### What is required
Only lines with the string "default" should be returned from the data below.

# # # # # # #

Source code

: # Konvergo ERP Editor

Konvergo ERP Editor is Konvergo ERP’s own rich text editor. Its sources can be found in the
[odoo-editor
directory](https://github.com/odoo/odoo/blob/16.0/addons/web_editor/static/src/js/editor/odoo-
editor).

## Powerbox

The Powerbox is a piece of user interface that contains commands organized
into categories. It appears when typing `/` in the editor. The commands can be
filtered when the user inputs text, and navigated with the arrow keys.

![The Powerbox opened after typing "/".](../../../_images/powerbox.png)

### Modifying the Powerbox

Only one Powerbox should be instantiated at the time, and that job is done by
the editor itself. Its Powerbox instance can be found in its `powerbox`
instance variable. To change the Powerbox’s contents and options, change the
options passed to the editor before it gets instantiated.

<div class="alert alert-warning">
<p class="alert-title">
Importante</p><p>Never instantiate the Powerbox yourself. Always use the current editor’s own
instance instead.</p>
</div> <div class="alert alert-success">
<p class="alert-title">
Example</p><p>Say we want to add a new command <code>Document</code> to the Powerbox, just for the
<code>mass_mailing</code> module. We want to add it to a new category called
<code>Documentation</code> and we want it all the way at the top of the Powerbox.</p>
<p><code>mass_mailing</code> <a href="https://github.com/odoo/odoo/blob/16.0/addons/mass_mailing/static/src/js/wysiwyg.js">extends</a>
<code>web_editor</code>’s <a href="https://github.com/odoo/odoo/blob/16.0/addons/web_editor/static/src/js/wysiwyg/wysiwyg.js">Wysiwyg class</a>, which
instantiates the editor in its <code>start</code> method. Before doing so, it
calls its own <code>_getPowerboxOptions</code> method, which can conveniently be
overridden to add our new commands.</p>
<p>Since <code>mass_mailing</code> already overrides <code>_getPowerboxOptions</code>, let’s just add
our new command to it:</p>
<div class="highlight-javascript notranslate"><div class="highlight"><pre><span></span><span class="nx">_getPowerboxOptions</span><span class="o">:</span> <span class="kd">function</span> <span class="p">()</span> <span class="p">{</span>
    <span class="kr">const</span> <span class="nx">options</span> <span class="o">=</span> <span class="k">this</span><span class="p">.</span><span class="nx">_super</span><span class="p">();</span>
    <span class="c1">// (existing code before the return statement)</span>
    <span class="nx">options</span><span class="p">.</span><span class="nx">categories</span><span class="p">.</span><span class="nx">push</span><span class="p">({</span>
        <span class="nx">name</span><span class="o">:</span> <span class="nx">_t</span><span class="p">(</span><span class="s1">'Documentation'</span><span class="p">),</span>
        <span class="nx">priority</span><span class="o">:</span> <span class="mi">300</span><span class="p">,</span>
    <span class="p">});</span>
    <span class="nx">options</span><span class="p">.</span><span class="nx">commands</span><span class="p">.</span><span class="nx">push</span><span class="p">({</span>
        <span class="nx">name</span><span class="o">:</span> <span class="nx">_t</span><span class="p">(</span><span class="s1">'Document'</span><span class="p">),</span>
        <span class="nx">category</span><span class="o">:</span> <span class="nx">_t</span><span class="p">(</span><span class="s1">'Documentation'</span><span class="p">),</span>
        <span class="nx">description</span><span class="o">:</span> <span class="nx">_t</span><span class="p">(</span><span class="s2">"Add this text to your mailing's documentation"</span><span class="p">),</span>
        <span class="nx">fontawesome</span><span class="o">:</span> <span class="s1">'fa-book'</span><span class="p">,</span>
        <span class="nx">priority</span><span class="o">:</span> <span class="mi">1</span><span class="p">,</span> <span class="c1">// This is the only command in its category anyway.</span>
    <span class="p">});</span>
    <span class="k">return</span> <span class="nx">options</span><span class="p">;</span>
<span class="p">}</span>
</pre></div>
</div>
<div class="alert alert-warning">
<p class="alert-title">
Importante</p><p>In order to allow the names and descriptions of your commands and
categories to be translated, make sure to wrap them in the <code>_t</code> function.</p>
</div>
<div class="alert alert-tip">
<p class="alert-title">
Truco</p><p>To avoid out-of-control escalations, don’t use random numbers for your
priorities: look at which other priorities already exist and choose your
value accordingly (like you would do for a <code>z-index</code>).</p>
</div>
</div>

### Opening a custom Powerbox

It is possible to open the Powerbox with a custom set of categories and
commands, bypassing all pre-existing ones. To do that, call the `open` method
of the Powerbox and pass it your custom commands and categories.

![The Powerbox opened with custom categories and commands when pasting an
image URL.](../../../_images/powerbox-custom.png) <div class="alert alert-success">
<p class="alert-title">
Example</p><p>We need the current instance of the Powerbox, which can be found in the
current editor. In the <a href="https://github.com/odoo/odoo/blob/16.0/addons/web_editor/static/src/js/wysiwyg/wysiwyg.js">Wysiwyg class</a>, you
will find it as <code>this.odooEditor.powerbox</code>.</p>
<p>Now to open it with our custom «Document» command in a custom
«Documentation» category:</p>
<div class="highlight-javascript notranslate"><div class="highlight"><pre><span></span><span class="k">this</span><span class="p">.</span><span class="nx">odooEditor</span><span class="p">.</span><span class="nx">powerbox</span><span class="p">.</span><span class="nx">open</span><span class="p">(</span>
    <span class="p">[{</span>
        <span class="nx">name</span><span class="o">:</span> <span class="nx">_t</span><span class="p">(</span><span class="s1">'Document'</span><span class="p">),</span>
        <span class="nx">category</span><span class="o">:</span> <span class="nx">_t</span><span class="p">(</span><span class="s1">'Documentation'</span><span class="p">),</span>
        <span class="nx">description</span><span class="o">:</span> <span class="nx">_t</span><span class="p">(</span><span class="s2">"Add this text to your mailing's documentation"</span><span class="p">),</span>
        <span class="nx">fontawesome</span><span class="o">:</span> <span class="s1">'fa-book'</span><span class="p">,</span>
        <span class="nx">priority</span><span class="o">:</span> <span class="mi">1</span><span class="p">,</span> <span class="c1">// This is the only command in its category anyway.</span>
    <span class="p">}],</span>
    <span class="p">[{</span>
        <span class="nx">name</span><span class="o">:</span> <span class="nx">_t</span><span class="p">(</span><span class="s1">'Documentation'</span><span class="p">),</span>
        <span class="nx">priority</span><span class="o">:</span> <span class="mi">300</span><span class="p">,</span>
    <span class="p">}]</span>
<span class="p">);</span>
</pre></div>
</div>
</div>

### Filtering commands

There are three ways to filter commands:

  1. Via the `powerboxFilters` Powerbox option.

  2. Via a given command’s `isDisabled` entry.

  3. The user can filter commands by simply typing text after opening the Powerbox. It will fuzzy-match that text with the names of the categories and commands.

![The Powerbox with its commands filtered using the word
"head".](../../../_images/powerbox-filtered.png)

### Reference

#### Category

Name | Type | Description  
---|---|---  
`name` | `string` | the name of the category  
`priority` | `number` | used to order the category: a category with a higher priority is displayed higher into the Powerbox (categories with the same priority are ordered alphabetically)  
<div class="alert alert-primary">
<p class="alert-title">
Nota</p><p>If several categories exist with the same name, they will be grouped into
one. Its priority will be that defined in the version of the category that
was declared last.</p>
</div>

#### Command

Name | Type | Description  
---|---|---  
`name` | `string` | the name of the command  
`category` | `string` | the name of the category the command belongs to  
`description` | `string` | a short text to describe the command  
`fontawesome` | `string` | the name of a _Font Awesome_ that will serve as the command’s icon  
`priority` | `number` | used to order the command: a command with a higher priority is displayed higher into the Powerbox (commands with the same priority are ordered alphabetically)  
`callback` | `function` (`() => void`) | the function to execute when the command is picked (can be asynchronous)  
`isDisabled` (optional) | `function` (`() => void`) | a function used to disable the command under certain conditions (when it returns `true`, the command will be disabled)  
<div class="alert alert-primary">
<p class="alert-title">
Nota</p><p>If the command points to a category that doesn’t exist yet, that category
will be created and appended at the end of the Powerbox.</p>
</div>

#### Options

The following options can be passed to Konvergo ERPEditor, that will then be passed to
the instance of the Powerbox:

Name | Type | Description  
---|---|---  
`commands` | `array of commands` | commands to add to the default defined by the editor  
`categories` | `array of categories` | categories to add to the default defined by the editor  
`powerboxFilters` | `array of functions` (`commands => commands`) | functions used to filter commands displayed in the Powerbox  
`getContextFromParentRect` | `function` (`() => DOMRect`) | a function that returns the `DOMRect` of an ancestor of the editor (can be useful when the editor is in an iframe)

# # # # # # #

### Written response
`commands` | `array of commands` | commands to add to the default defined by the editor  
`categories` | `array of categories` | categories to add to the default defined by the editor  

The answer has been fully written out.